__WHAT THE TASK ASKS__. Go through the material and copy every line in which "Behauptung" appears.

__RECORDS PROVIDED__.

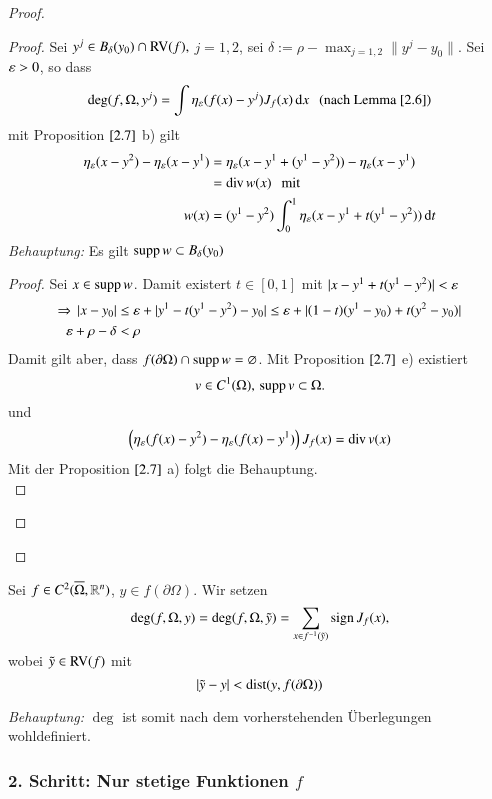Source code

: \begin{proof}
\begin{description}
    \begin{proof}
        Sei $y^j\in B_\delta (y_0)\cap \mathrm{RV}(f),$ $j=1,2$, sei $\delta := \rho-\max_{j=1,2}\|y^j-y_0\|$.
        Sei $\varepsilon>0$, so dass
        \[
            \deg(f,\Omega,y^j)=\int \eta_\varepsilon(f(x)-y^j)J_f(x) \, \mathrm{d} x \hspace{.25cm} \text{(nach Lemma $\ref{2.6}$)}
        \]
        mit Proposition $\ref{2.7}$ b) gilt
        \begin{align*}
            \eta_\varepsilon(x-y^2)-\eta_\varepsilon(x-y^1)&= \eta_\varepsilon (x-y^1+(y^1-y^2))-\eta_\varepsilon(x-y^1)\\
            &= \mathrm{div}\, w(x) \hspace{.25cm}\text{mit}\\
            w(x)&= (y^1-y^2)\int_0^1 \eta_\varepsilon (x-y^1+t(y^1-y^2))\, \mathrm{d} t
        \end{align*}
    \textit{Behauptung:} Es gilt $\mathrm{supp}\, w\subset B_\delta(y_0)$
    \begin{proof}
        Sei $x\in \mathrm{supp}\, w$. Damit existert $t\in [0,1]$ mit $|x-y^1+t(y^1-y^2)|<\varepsilon$
        \begin{align*}
            \Rightarrow \, |x-y_0|&\leq \varepsilon + |y^1-t(y^1-y^2)-y_0|\leq \varepsilon +|(1-t)(y^1-y_0)+t(y^2-y_0)|\\
                \varepsilon + \rho-\delta&<\rho
        \end{align*}
        Damit gilt aber, dass $f(\partial \Omega)\cap \mathrm{supp}\, w=\varnothing$. Mit Proposition 
        $\ref{2.7}$ e) existiert
        \[
            v\in C^1(\Omega),\, \mathrm{supp}\, v \subset \Omega.
        \]
        und
        \[
            \left( \eta_\varepsilon(f(x)-y^2)-\eta_\varepsilon (f(x)-y^1) \right)J_f(x)=\mathrm{div}\, v(x)
        \]
        Mit der Proposition $\ref{2.7}$ a) folgt die Behauptung. \[  \]
    \end{proof}

    \end{proof}
    \end{description}
\end{proof}

\begin{defi}\label{2.9}
    Sei $f\in C^2(\overline \Omega,\mathbb{R}^n)$, $y\in f(\partial \Omega)$. Wir setzen
    \[
        \deg (f,\Omega,y)= \deg(f,\Omega,\tilde y)=\sum_{x\in f^{-1}(\tilde y)} \mathrm{sign}\, J_f(x),
    \]
    wobei $\tilde y \in \mathrm{RV}(f)$ mit
    \[
        |\tilde y- y| < \mathrm{dist}(y,f(\partial \Omega))
    \]
\end{defi}

\noindent\textit{Behauptung:} $\deg$ ist somit nach dem vorherstehenden Überlegungen wohldefiniert.
\subsubsection*{2. Schritt: Nur stetige Funktionen $f$}

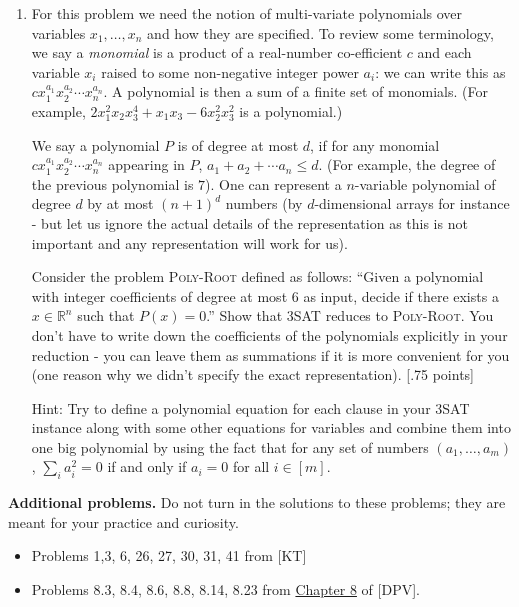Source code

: \documentclass[11pt]{article}
\begin{document}
\begin{enumerate}
\item For this problem we need the notion of multi-variate polynomials over variables $x_1,\ldots,x_n$ and how they are specified. To review some terminology, we say a \emph{monomial} is a product of a real-number co-efficient $c$ and each variable $x_i$ raised to some non-negative integer power $a_i$: we can write this as $c x_1^{a_1} x_2^{a_2} \cdots x_n^{a_n}$. A polynomial is then a sum of a finite set of monomials. (For example, $2x_1^2 x_2 x_3^4 + x_1 x_3 - 6 x_2^2 x_3^2$ is a polynomial.)

We say a polynomial  $P$ is of degree at most $d$, if for any monomial $c x_1^{a_1} x_2^{a_2} \cdots x_n^{a_n}$ appearing in $P$, $a_1 + a_2 + \cdots a_n \leq d$. (For example, the degree of the previous polynomial is $7$). One can represent a $n$-variable polynomial of degree $d$ by at most $(n+1)^d$ numbers (by $d$-dimensional arrays for instance - but let us ignore the actual details of the representation as this is not important and any representation will work for us). 

Consider the problem \textsc{Poly-Root} defined as follows: ``Given a polynomial with integer coefficients of degree at most $6$ as input, decide if there exists a $x \in \mathbb{R}^n$ such that $P(x) = 0$.'' Show that 3SAT reduces to \textsc{Poly-Root}. You don't have to write down the coefficients of the polynomials explicitly in your reduction - you can leave them as summations if it is more convenient for you (one reason why we didn't specify the exact representation). [.75 points]

Hint: Try to define a polynomial equation for each clause in your 3SAT instance along with some other equations for variables and combine them into one big polynomial by using the fact that for any set of numbers $(a_1,\ldots,a_m)$, $\sum_i a_i^2 = 0$ if and only if $a_i = 0$ for all $i \in [m]$. 
\end{enumerate}

{\bf Additional problems.} Do not turn in the solutions to these problems; they are meant for your practice and curiosity.

\begin{itemize}
\item Problems 1,3, 6, 26, 27, 30, 31, 41 from [KT]
\item Problems 8.3, 8.4, 8.6, 8.8, 8.14, 8.23 from \href{https://people.eecs.berkeley.edu/~vazirani/algorithms/chap8.pdf}{Chapter 8} of [DPV].
\end{itemize}
\end{document}
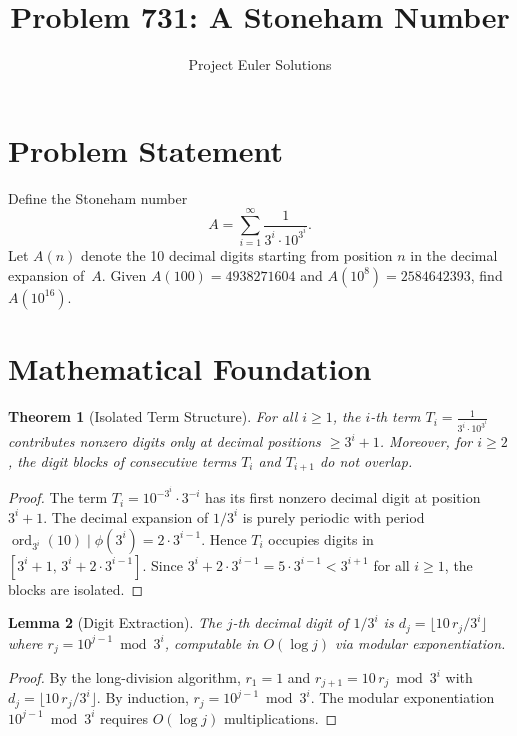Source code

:\documentclass[11pt]{article}
\title{Problem 731: A Stoneham Number}
\author{Project Euler Solutions}
\date{}
\newtheorem{theorem}{Theorem}
\newtheorem{lemma}[theorem]{Lemma}
\begin{document}
\maketitle

\section{Problem Statement}

Define the Stoneham number
\[
A = \sum_{i=1}^{\infty} \frac{1}{3^i \cdot 10^{3^i}}.
\]
Let $A(n)$ denote the 10 decimal digits starting from position $n$ in the decimal expansion of~$A$. Given $A(100) = 4938271604$ and $A(10^8) = 2584642393$, find $A(10^{16})$.

\section{Mathematical Foundation}

\begin{theorem}[Isolated Term Structure]
For all $i \ge 1$, the $i$-th term $T_i = \frac{1}{3^i \cdot 10^{3^i}}$ contributes nonzero digits only at decimal positions $\ge 3^i + 1$. Moreover, for $i \ge 2$, the digit blocks of consecutive terms $T_i$ and $T_{i+1}$ do not overlap.
\end{theorem}

\begin{proof}
The term $T_i = 10^{-3^i} \cdot 3^{-i}$ has its first nonzero decimal digit at position $3^i + 1$. The decimal expansion of $1/3^i$ is purely periodic with period $\operatorname{ord}_{3^i}(10) \mid \phi(3^i) = 2 \cdot 3^{i-1}$. Hence $T_i$ occupies digits in $[3^i+1,\, 3^i + 2 \cdot 3^{i-1}]$. Since $3^i + 2 \cdot 3^{i-1} = 5 \cdot 3^{i-1} < 3^{i+1}$ for all $i \ge 1$, the blocks are isolated.
\end{proof}

\begin{lemma}[Digit Extraction]
The $j$-th decimal digit of $1/3^i$ is $d_j = \lfloor 10\, r_j / 3^i \rfloor$ where $r_j = 10^{j-1} \bmod 3^i$, computable in $O(\log j)$ via modular exponentiation.
\end{lemma}

\begin{proof}
By the long-division algorithm, $r_1 = 1$ and $r_{j+1} = 10\,r_j \bmod 3^i$ with $d_j = \lfloor 10\,r_j / 3^i \rfloor$. By induction, $r_j = 10^{j-1} \bmod 3^i$. The modular exponentiation $10^{j-1} \bmod 3^i$ requires $O(\log j)$ multiplications.
\end{proof}
\end{document}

__SOLVED EXERCISE__.
    \textit{Behauptung:} Es gilt $\mathrm{supp}\, w\subset B_\delta(y_0)$
        Mit der Proposition $\ref{2.7}$ a) folgt die Behauptung. \[  \]
\noindent\textit{Behauptung:} $\deg$ ist somit nach dem vorherstehenden Überlegungen wohldefiniert.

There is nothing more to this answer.